Closed e10harvey closed 3 years ago
@e10harvey Rerun with environment variable TPETRA_DEBUG
set to 1.
NOTE: We can't really support Trilinos on ATS-2 until we work this out as we have about 270 failing tests which is too much for us to even start to monitor with our current system.
I am sure there is something to do with how we are launching the job with LFS bsub or using mpiexec. It might even be related to an issue that @jjellio reported a while back in #5855 about -disable_gpu_hooks
? (But have not had time to investigate myself.)
@e10harvey One possibility is that someone is passing UVM memory down through Tpetra or through Teuchos::*send
.
On vortex Tpetra will by default detect that MPI is cuda aware and try to use cuda buffers. This doesn't actually work unless you pass -M "gpu"
to jsrun. Alternatively you can set TPETRA_ASSUME_CUDA_AWARE_MPI=0
in the environment to override the default behavior and use host MPI.
Thanks everyone! Passing -gpu, instead of -disable_gpu_hooks, to mpiexec also resolves this.
I'd start by either disabling Cuda aware Tpetra export TPETRA_ASSUME_CUDA_AWARE_MPI=0
in the environment, or adding -M -gpu
to the MPI NP arg variable in Cmake.
The other issue that will cause many unit tests to fail is that unless they call MPI Init, they will segfault. (You need to use #5855 to disable the GPU shared library hooks in IBM Spectrum).

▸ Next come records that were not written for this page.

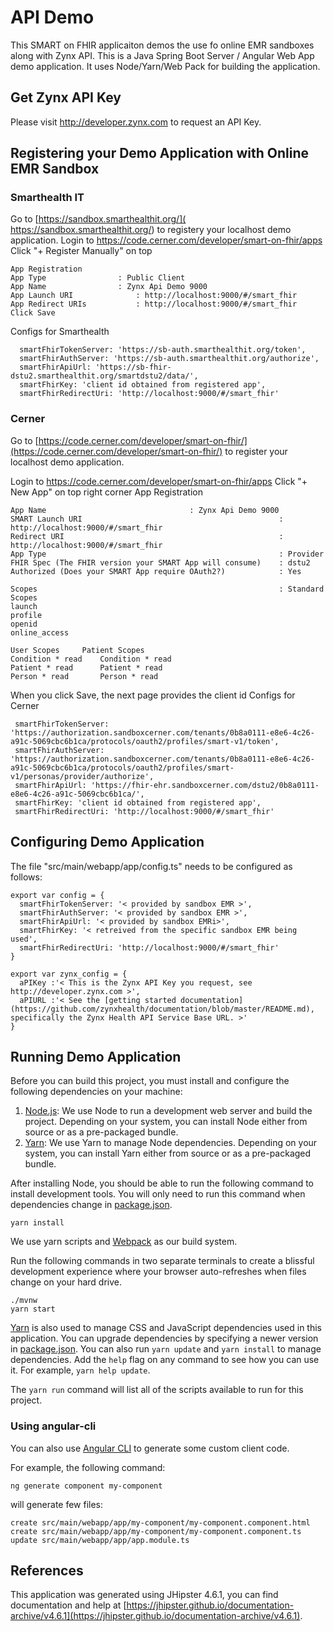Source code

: # API Demo

This SMART on FHIR applicaiton demos the use fo online EMR sandboxes along with Zynx API. This is a Java Spring Boot Server / Angular Web App demo application. It uses Node/Yarn/Web Pack for building the application.

## Get Zynx API Key

Please visit http://developer.zynx.com to request an API Key.

## Registering your Demo Application with Online EMR Sandbox

### Smarthealth IT

Go to [https://sandbox.smarthealthit.org/]( https://sandbox.smarthealthit.org/) to registery your localhost demo application.
Login to https://code.cerner.com/developer/smart-on-fhir/apps
Click "+ Register Manually" on top

```
App Registration
App Type				: Public Client
App Name				: Zynx Api Demo 9000
App Launch URI				: http://localhost:9000/#/smart_fhir
App Redirect URIs			: http://localhost:9000/#/smart_fhir
Click Save
```

Configs for Smarthealth

```
  smartFhirTokenServer: 'https://sb-auth.smarthealthit.org/token',
  smartFhirAuthServer: 'https://sb-auth.smarthealthit.org/authorize',
  smartFhirApiUrl: 'https://sb-fhir-dstu2.smarthealthit.org/smartdstu2/data/',
  smartFhirKey: 'client id obtained from registered app',
  smartFhirRedirectUri: 'http://localhost:9000/#/smart_fhir'
```

### Cerner

Go to [https://code.cerner.com/developer/smart-on-fhir/](https://code.cerner.com/developer/smart-on-fhir/) to register your localhost demo application.

Login to https://code.cerner.com/developer/smart-on-fhir/apps
Click "+ New App" on top right corner
App Registration

```
App Name 				          		: Zynx Api Demo 9000
SMART Launch URI		                    				: http://localhost:9000/#/smart_fhir
Redirect URI						                    	: http://localhost:9000/#/smart_fhir
App Type					                        		: Provider
FHIR Spec (The FHIR version your SMART App will consume)	: dstu2
Authorized (Does your SMART App require OAuth2?)	    	: Yes

Scopes				                        				: Standard Scopes
launch
profile
openid
online_access

User Scopes		Patient Scopes
Condition * read	Condition * read
Patient	* read		Patient	* read
Person * read		Person * read
```

When you click Save, the next page provides the client id
Configs for Cerner

```
 smartFhirTokenServer: 'https://authorization.sandboxcerner.com/tenants/0b8a0111-e8e6-4c26-a91c-5069cbc6b1ca/protocols/oauth2/profiles/smart-v1/token',
 smartFhirAuthServer: 'https://authorization.sandboxcerner.com/tenants/0b8a0111-e8e6-4c26-a91c-5069cbc6b1ca/protocols/oauth2/profiles/smart-v1/personas/provider/authorize',
 smartFhirApiUrl: 'https://fhir-ehr.sandboxcerner.com/dstu2/0b8a0111-e8e6-4c26-a91c-5069cbc6b1ca/',
 smartFhirKey: 'client id obtained from registered app',
 smartFhirRedirectUri: 'http://localhost:9000/#/smart_fhir'
```

## Configuring Demo Application

The file "src/main/webapp/app/config.ts" needs to be configured as follows:

```
export var config = {
  smartFhirTokenServer: '< provided by sandbox EMR >',
  smartFhirAuthServer: '< provided by sandbox EMR >',
  smartFhirApiUrl: '< provided by sandbox EMRi>',
  smartFhirKey: '< retreived from the specific sandbox EMR being used',
  smartFhirRedirectUri: 'http://localhost:9000/#/smart_fhir'
}

export var zynx_config = {
  aPIKey :'< This is the Zynx API Key you request, see http://developer.zynx.com >',
  aPIURL :'< See the [getting started documentation](https://github.com/zynxhealth/documentation/blob/master/README.md), specifically the Zynx Health API Service Base URL. >'
}
```

## Running Demo Application

Before you can build this project, you must install and configure the following dependencies on your machine:

1. [Node.js][]: We use Node to run a development web server and build the project.
   Depending on your system, you can install Node either from source or as a pre-packaged bundle.
2. [Yarn][]: We use Yarn to manage Node dependencies.
   Depending on your system, you can install Yarn either from source or as a pre-packaged bundle.

After installing Node, you should be able to run the following command to install development tools.
You will only need to run this command when dependencies change in [package.json](package.json).

    yarn install

We use yarn scripts and [Webpack][] as our build system.

Run the following commands in two separate terminals to create a blissful development experience where your browser
auto-refreshes when files change on your hard drive.

    ./mvnw
    yarn start

[Yarn][] is also used to manage CSS and JavaScript dependencies used in this application. You can upgrade dependencies by
specifying a newer version in [package.json](package.json). You can also run `yarn update` and `yarn install` to manage dependencies.
Add the `help` flag on any command to see how you can use it. For example, `yarn help update`.

The `yarn run` command will list all of the scripts available to run for this project.

### Using angular-cli

You can also use [Angular CLI][] to generate some custom client code.

For example, the following command:

    ng generate component my-component

will generate few files:

    create src/main/webapp/app/my-component/my-component.component.html
    create src/main/webapp/app/my-component/my-component.component.ts
    update src/main/webapp/app/app.module.ts

## References 

This application was generated using JHipster 4.6.1, you can find documentation and help at [https://jhipster.github.io/documentation-archive/v4.6.1](https://jhipster.github.io/documentation-archive/v4.6.1).

[JHipster Homepage and latest documentation]: https://jhipster.github.io
[JHipster 4.6.1 archive]: https://jhipster.github.io/documentation-archive/v4.6.1

[Using JHipster in development]: https://jhipster.github.io/documentation-archive/v4.6.1/development/
[Using Docker and Docker-Compose]: https://jhipster.github.io/documentation-archive/v4.6.1/docker-compose
[Using JHipster in production]: https://jhipster.github.io/documentation-archive/v4.6.1/production/
[Running tests page]: https://jhipster.github.io/documentation-archive/v4.6.1/running-tests/
[Setting up Continuous Integration]: https://jhipster.github.io/documentation-archive/v4.6.1/setting-up-ci/

[Gatling]: http://gatling.io/
[Node.js]: https://nodejs.org/
[Yarn]: https://yarnpkg.org/
[Webpack]: https://webpack.github.io/
[Angular CLI]: https://cli.angular.io/
[BrowserSync]: http://www.browsersync.io/
[Karma]: http://karma-runner.github.io/
[Jasmine]: http://jasmine.github.io/2.0/introduction.html
[Protractor]: https://angular.github.io/protractor/
[Leaflet]: http://leafletjs.com/
[DefinitelyTyped]: http://definitelytyped.org/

To simply get things going, what you could do: 1) disable Tpetra-cuda aware 2) disable the gpu hooks
(without Cuda + MPI you don't need the GPU hooks, so you can run everything without - I believe). It's been a while since I've mucked with the unit testing stuff, so some of this could have changed.
It's also worth adding, for testing purposes, you really want to test both Cuda-aware MPI and non-cuda-aware MPI. E.g., run with TPETRA_ASSUME_CUDA_AWARE_MPI=0
and TPETRA_ASSUME_CUDA_AWARE_MPI=1 + jsrun -M -gpu
. That exercises different code paths with respect to MPI.
It's also worth adding, for testing purposes, you really want to test both Cuda-aware MPI and non-cuda-aware
@jjellio, what are the actual ATDM APP codes going to be using? What is SPARC and EMPIRE going to be doing on ATS-2? Are they using CUDA-aware MPI or not? That is all we care about from an ATDM perspective. (Other customers may care but they need to be setting up their own Trilinos testing the way that ATDM is doing if their use cases are different from ATDM's.)
@sebrowne, @mhoemmen, what is SPARC doing on ATS-2? Is SPARC using CUDA-aware MPI functionality?
@rppawlo, @bathmatt, what is EMPIRE doing on ATS-2? Is EMPIRE using CUDA-aware MPI functionality?
I believe everyone is using Cuda-aware.
I know various devs have tried with and without because the point is really to find the most performant code path and use it (so this was a free variable. Until recently we got better performance using non-cuda-aware MPI, and that could flip flop, who knows... )
I believe everyone is using Cuda-aware.
@jjellio, how can we verify this? Surely there are @trilinos/tpetra or @trilinos/muelu, or other Trilinos developers with ATDM funding working with SPARC and EMPIRE who would know this off of the top of their heads, no?
I am going to re-open this for now until we get a clear answer to the question of of CUDA-aware MPI or not.
@bartlettroscoe SPARC was using CUDA-aware MPI. In any case, I would like to see GPU builds with this feature both enabled and disabled. That would give complete test coverage.
I would like to see GPU builds with this feature both enabled and disabled. That would give complete test coverage.
@mhoemmen, since this can be changed at runtime, it would be good if the Tpetra test suite itself could add tests for host MPI and CUDA-aware MPI, with the same executables. That would save us a ton of build time for the GPU. Otherwise, I guess we could rig things up to rerun the Trilinos test suite for an existing CUDA build to switch between host MPI and CUDA-aware MPI without having to build anything new.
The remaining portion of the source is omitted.